The ensemble consists of undergraduate Jazz and Improvisation students enrolled in years one to three. We have an ongoing weekly rehearsal and have been developing an original and standard Afro-Latin American jazz repertoire specifically arranged to showcase the group’s strong performance and improvisation skills.

I take an active role as an ensemble member and direct from within. The ensemble arrangements give ample space for each individual member to showcase their talents, arriving at a meaningful and rewarding music-making experience for all involved.

The ensemble at Jazzlab will include five percussionists that perform on Afro-Cuban instruments such as congas, bongos, timbales, guiro, maracas, claves and drum kit, bass, piano, organ, guitar, vibes, saxophone, violin and a lead vocalist.

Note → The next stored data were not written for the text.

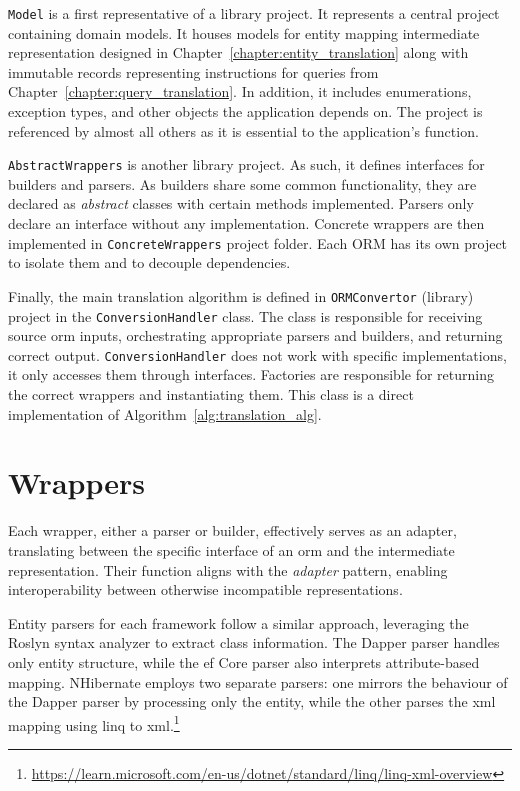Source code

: \texttt{Model} is a first representative of a library project. It represents a central project containing domain models. It houses models for entity mapping intermediate representation designed in Chapter~\ref{chapter:entity_translation} along with immutable records representing instructions for queries from Chapter~\ref{chapter:query_translation}. In addition, it includes enumerations, exception types, and other objects the application depends on. The project is referenced by almost all others as it is essential to the application's function.

\texttt{AbstractWrappers} is another library project. As such, it defines interfaces for builders and parsers. As builders share some common functionality, they are declared as \textit{abstract} classes with certain methods implemented. Parsers only declare an interface without any implementation. Concrete wrappers are then implemented in \texttt{ConcreteWrappers} project folder. Each ORM has its own project to isolate them and to decouple dependencies.

Finally, the main translation algorithm is defined in \texttt{ORMConvertor} (library) project in the \texttt{ConversionHandler} class. The class is responsible for receiving source \acrshort{orm} inputs, orchestrating appropriate parsers and builders, and returning correct output. \texttt{ConversionHandler} does not work with specific implementations, it only accesses them through interfaces. Factories are responsible for returning the correct wrappers and instantiating them. This class is a direct implementation of Algorithm~\ref{alg:translation_alg}.

\section{Wrappers}
Each wrapper, either a parser or builder, effectively serves as an adapter, translating between the specific interface of an \acrshort{orm} and the intermediate representation. Their function aligns with the \textit{adapter} pattern, enabling interoperability between otherwise incompatible representations.

Entity parsers for each framework follow a similar approach, leveraging the Roslyn syntax analyzer to extract class information. The Dapper parser handles only entity structure, while the \acrshort{ef} Core parser also interprets attribute-based mapping. NHibernate employs two separate parsers: one mirrors the behaviour of the Dapper parser by processing only the entity, while the other parses the \acrshort{xml} mapping using \acrshort{linq} to \acrshort{xml}.\footnote{\url{https://learn.microsoft.com/en-us/dotnet/standard/linq/linq-xml-overview}}


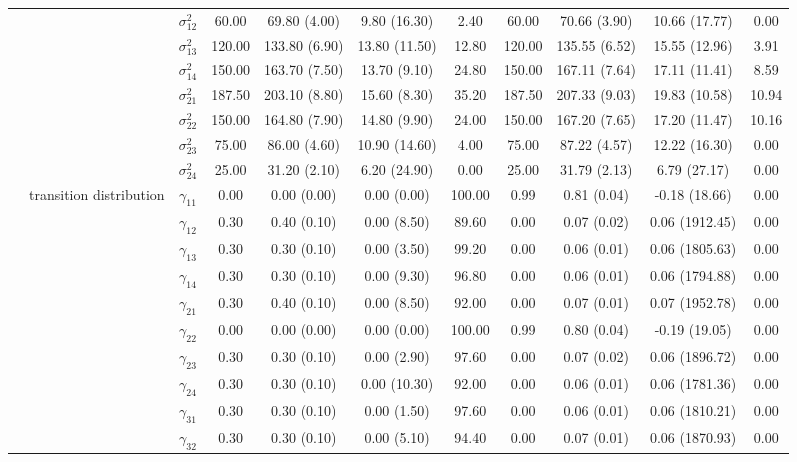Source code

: \begin{table}[h]
{\begin{tabular}{ccccccccccc}
 &  & $\sigma^2_{12}$ & 60.00 & 69.80 (4.00) & 9.80 (16.30) & 2.40 & 60.00 & 70.66 (3.90) & 10.66 (17.77) & 0.00 \\
 &  & $\sigma^2_{13}$ & 120.00 & 133.80 (6.90) & 13.80 (11.50) & 12.80 & 120.00 & 135.55 (6.52) & 15.55 (12.96) & 3.91 \\
 &  & $\sigma^2_{14}$ & 150.00 & 163.70 (7.50) & 13.70 (9.10) & 24.80 & 150.00 & 167.11 (7.64) & 17.11 (11.41) & 8.59 \\
 &  & $\sigma^2_{21}$ & 187.50 & 203.10 (8.80) & 15.60 (8.30) & 35.20 & 187.50 & 207.33 (9.03) & 19.83 (10.58) & 10.94 \\
 &  & $\sigma^2_{22}$ & 150.00 & 164.80 (7.90) & 14.80 (9.90) & 24.00 & 150.00 & 167.20 (7.65) & 17.20 (11.47) & 10.16 \\
 &  & $\sigma^2_{23}$ & 75.00 & 86.00 (4.60) & 10.90 (14.60) & 4.00 & 75.00 & 87.22 (4.57) & 12.22 (16.30) & 0.00 \\
 &  & $\sigma^2_{24}$ & 25.00 & 31.20 (2.10) & 6.20 (24.90) & 0.00 & 25.00 & 31.79 (2.13) & 6.79 (27.17) & 0.00 \\
 & transition distribution & $\gamma_{11}$ & 0.00 & 0.00 (0.00) & 0.00 (0.00) & 100.00 & 0.99 & 0.81 (0.04) & -0.18 (18.66) & 0.00 \\
 & \multirow{15}{*}{} & $\gamma_{12}$ & 0.30 & 0.40 (0.10) & 0.00 (8.50) & 89.60 & 0.00 & 0.07 (0.02) & 0.06 (1912.45) & 0.00 \\
 &  & $\gamma_{13}$ & 0.30 & 0.30 (0.10) & 0.00 (3.50) & 99.20 & 0.00 & 0.06 (0.01) & 0.06 (1805.63) & 0.00 \\
 &  & $\gamma_{14}$ & 0.30 & 0.30 (0.10) & 0.00 (9.30) & 96.80 & 0.00 & 0.06 (0.01) & 0.06 (1794.88) & 0.00 \\
 &  & $\gamma_{21}$ & 0.30 & 0.40 (0.10) & 0.00 (8.50) & 92.00 & 0.00 & 0.07 (0.01) & 0.07 (1952.78) & 0.00 \\
 &  & $\gamma_{22}$ & 0.00 & 0.00 (0.00) & 0.00 (0.00) & 100.00 & 0.99 & 0.80 (0.04) & -0.19 (19.05) & 0.00 \\
 &  & $\gamma_{23}$ & 0.30 & 0.30 (0.10) & 0.00 (2.90) & 97.60 & 0.00 & 0.07 (0.02) & 0.06 (1896.72) & 0.00 \\
 &  & $\gamma_{24}$ & 0.30 & 0.30 (0.10) & 0.00 (10.30) & 92.00 & 0.00 & 0.06 (0.01) & 0.06 (1781.36) & 0.00 \\
 &  & $\gamma_{31}$ & 0.30 & 0.30 (0.10) & 0.00 (1.50) & 97.60 & 0.00 & 0.06 (0.01) & 0.06 (1810.21) & 0.00 \\
 &  & $\gamma_{32}$ & 0.30 & 0.30 (0.10) & 0.00 (5.10) & 94.40 & 0.00 & 0.07 (0.01) & 0.06 (1870.93) & 0.00 \\

\end{tabular}}
\end{table}
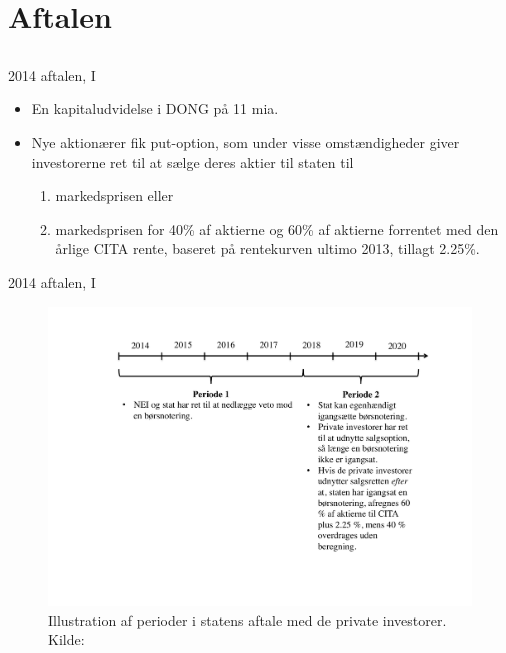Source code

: \documentclass{beamer}
\begin{document}
\section{Aftalen}
\subsection{}

\begin{frame}{2014 aftalen, I}

\begin{itemize}

\item En kapitaludvidelse i DONG på 11 mia. 
\pause
\item Nye aktionærer fik put-option, som under visse omstændigheder giver investorerne ret til at sælge deres aktier til staten til
\pause
\begin{enumerate}
\item markedsprisen  eller
\pause
\item markedsprisen for 40\% af aktierne og 60\% af aktierne forrentet med den årlige CITA rente, baseret på rentekurven ultimo 2013, tillagt 2.25\%.
\end{enumerate}
\end{itemize}

\end{frame}

\begin{frame}{2014 aftalen, I}

\begin{figure}
\includegraphics[scale=0.35]{../../figs/perioder}
\caption{Illustration af perioder i statens aftale med de private investorer. Kilde: \citet{FM2013a}}
\label{fig:comp}
\end{figure}
\end{frame}
\end{document}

You’re also working on an Indigenous music outreach and engagement program – can you tell us a little bit about that please?

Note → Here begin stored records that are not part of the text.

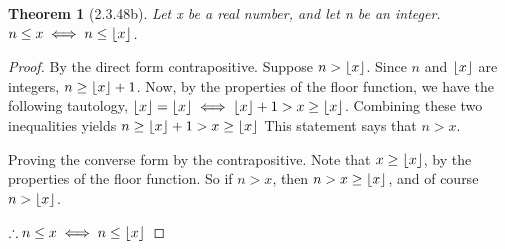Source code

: \documentclass[a4paper, 12pt]{article}
\theoremstyle{plain}
\newtheorem*{theorem*}{Theorem}
\DeclarePairedDelimiter{\floor}{\lfloor}{\rfloor}
\begin{document}
	
	\begin{theorem*}[2.3.48b]
		Let x be a real number, and let n be an integer. \newline $n \le x \iff n \le \floor{x}$.
	\end{theorem*}
	
	\begin{proof}
		By the direct form contrapositive. Suppose $n > \floor{x}$. Since $n$ and $\floor{x}$ are integers, $n \ge \floor{x} + 1$. Now, by the properties of the floor function, we have the following tautology, $\floor{x} = \floor{x} \iff \floor{x} + 1 > x \ge \floor{x}$. Combining these two inequalities yields $n \ge \floor{x} + 1 > x \ge \floor{x}$ This statement says that $n > x$.
		
		Proving the converse form by the contrapositive. Note that $x \ge \floor{x}$, by the properties of the floor function. So if $n > x$, then $n > x \ge \floor{x}$, and of course $n > \floor{x}$.
		
		$\therefore n \le x \iff n \le \floor{x}$
	\end{proof}
\end{document}
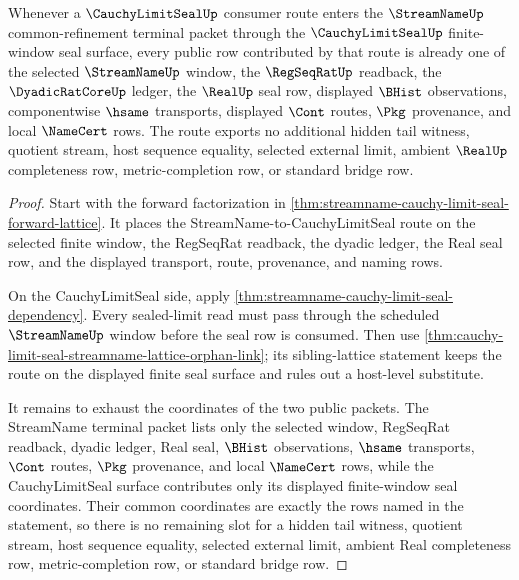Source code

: \begin{theorem}
\label{thm:streamname-cauchy-limit-seal-reverse-source-exhaustion}
Whenever a $\CauchyLimitSealUp$ consumer route enters the $\StreamNameUp$ common-refinement terminal packet through the $\CauchyLimitSealUp$ finite-window seal surface, every public row contributed by that route is already one of the selected $\StreamNameUp$ window, the $\RegSeqRatUp$ readback, the $\DyadicRatCoreUp$ ledger, the $\RealUp$ seal row, displayed $\BHist$ observations, componentwise $\hsame$ transports, displayed $\Cont$ routes, $\Pkg$ provenance, and local $\NameCert$ rows. The route exports no additional hidden tail witness, quotient stream, host sequence equality, selected external limit, ambient $\RealUp$ completeness row, metric-completion row, or standard bridge row.
\end{theorem}
\begin{proof}
Start with the forward factorization in \autoref{thm:streamname-cauchy-limit-seal-forward-lattice}. It places the StreamName-to-CauchyLimitSeal route on the selected finite window, the RegSeqRat readback, the dyadic ledger, the Real seal row, and the displayed transport, route, provenance, and naming rows.

On the CauchyLimitSeal side, apply \autoref{thm:streamname-cauchy-limit-seal-dependency}. Every sealed-limit read must pass through the scheduled $\StreamNameUp$ window before the seal row is consumed. Then use \autoref{thm:cauchy-limit-seal-streamname-lattice-orphan-link}; its sibling-lattice statement keeps the route on the displayed finite seal surface and rules out a host-level substitute.

It remains to exhaust the coordinates of the two public packets. The StreamName terminal packet lists only the selected window, RegSeqRat readback, dyadic ledger, Real seal, $\BHist$ observations, $\hsame$ transports, $\Cont$ routes, $\Pkg$ provenance, and local $\NameCert$ rows, while the CauchyLimitSeal surface contributes only its displayed finite-window seal coordinates. Their common coordinates are exactly the rows named in the statement, so there is no remaining slot for a hidden tail witness, quotient stream, host sequence equality, selected external limit, ambient Real completeness row, metric-completion row, or standard bridge row.
\end{proof}


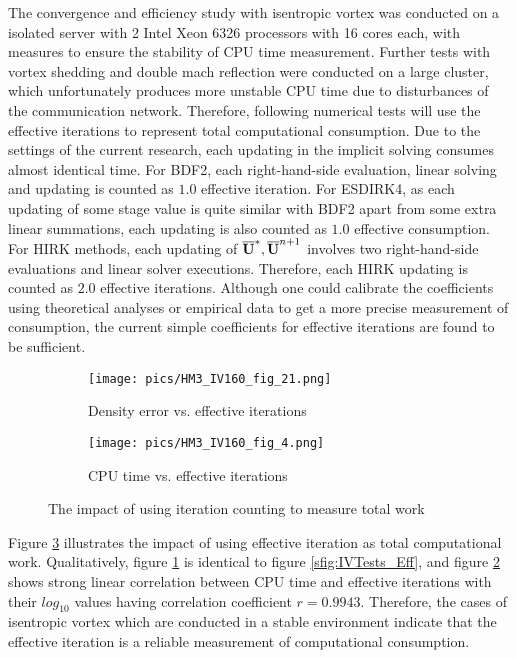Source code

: \documentclass[preprint,12pt]{elsarticle}
\begin{document}
The convergence and efficiency study with isentropic vortex was 
conducted on a isolated server with 2 Intel Xeon 6326 processors with 
16 cores each, with measures to ensure the stability of CPU time measurement.
Further tests with vortex shedding and double mach reflection 
were conducted on a large cluster, which unfortunately produces more
unstable CPU time due to disturbances of the communication network.
Therefore, following numerical tests will use the effective iterations 
to represent total computational consumption.
Due to the settings of the current research, each updating in 
the implicit solving consumes almost identical time.
For BDF2, each right-hand-side evaluation, linear solving and updating 
is counted as $1.0$ effective iteration. 
For ESDIRK4, as each updating of some stage value is quite similar with 
BDF2 apart from some extra linear summations, each updating is also 
counted as $1.0$ effective consumption. 
For HIRK methods, each updating of $\overline{\mathbf{U}}^*,\overline{\mathbf{U}}^{n+1}$ 
involves two right-hand-side evaluations and linear solver executions.
Therefore, each HIRK updating is counted as $2.0$ effective iterations.
Although one could calibrate the coefficients using theoretical analyses or 
empirical data to get a more precise measurement of consumption, 
the current simple coefficients for effective iterations are found to 
be sufficient.

\begin{figure}[htbp]
    \centering
    \begin{subfigure}{0.5\textwidth}
        \texttt{[image: pics/HM3\_IV160\_fig\_21.png]}
        \caption[]{Density error vs. effective iterations }
        \label{sfig:IVTests2_EffIt}
    \end{subfigure}\hfill
    \begin{subfigure}{0.5\textwidth}
        \texttt{[image: pics/HM3\_IV160\_fig\_4.png]}
        \caption[]{CPU time vs. effective iterations}
        \label{sfig:IVTests2_CPUVEffIt}
    \end{subfigure}
    \caption[]{The impact of using iteration counting to measure total work}
    \label{fig:IVTests2}
\end{figure}

Figure \ref{fig:IVTests2} illustrates the impact of using effective iteration
as total computational work. Qualitatively, figure \ref{sfig:IVTests2_EffIt}
is identical to figure \ref{sfig:IVTests_Eff}, 
and figure  \ref{sfig:IVTests2_CPUVEffIt} shows strong linear correlation 
between CPU time and effective iterations with their 
$log_{10}$ values having correlation coefficient $r=0.9943$. 
Therefore, the cases of isentropic vortex which are conducted in 
a stable environment indicate that the effective iteration is 
a reliable measurement of computational consumption.
\end{document}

In 2017 I joined the Diversity and Inclusion Committee at the University of Melbourne, led by the Head of the Wilin Centre Associate Professor Richard Frankland.

My project looks at supporting Indigenous individuals by broadening and enriching their musical experience, assisting them in developing skills and encouraging a life-long engagement with music and music-making.

Through a rhythmic development program, my aim is to mentor, inspire and empower young creative Indigenous individuals.

I’d like to enable them with pathways into undergraduate music studies in music and, in particular, with us here in the Jazz and Improvisation program at the Melbourne Conservatorium.

I have consulted with leading practitioners such as Kutcha Edwards, Tom E Lewis, Richard Frankland, Ben Clarke, community member Gail Radford, and academics such as Adrian Holmes. I have also enlisted Michael Julian, a Jazz and Improvisation alumnus and current Wilin Centre staff member, in my quest to make this a successful program.

So far, we have conducted workshops at the Faculty of Fine Arts and Music’s Southbank campus, as well as a weekly workshop at the Sunbury Community Health Centre.

We also have invitations to work with young individuals at Maysar, an invitation to present workshops for the Werribee community, and another, from my dear friend Tom E Lewis, who sadly passed away very recently, to present workshops for the community in Beswick, NT.

I will endeavour to continue this work in honour of, and to support the noble work of, individuals such as Tom.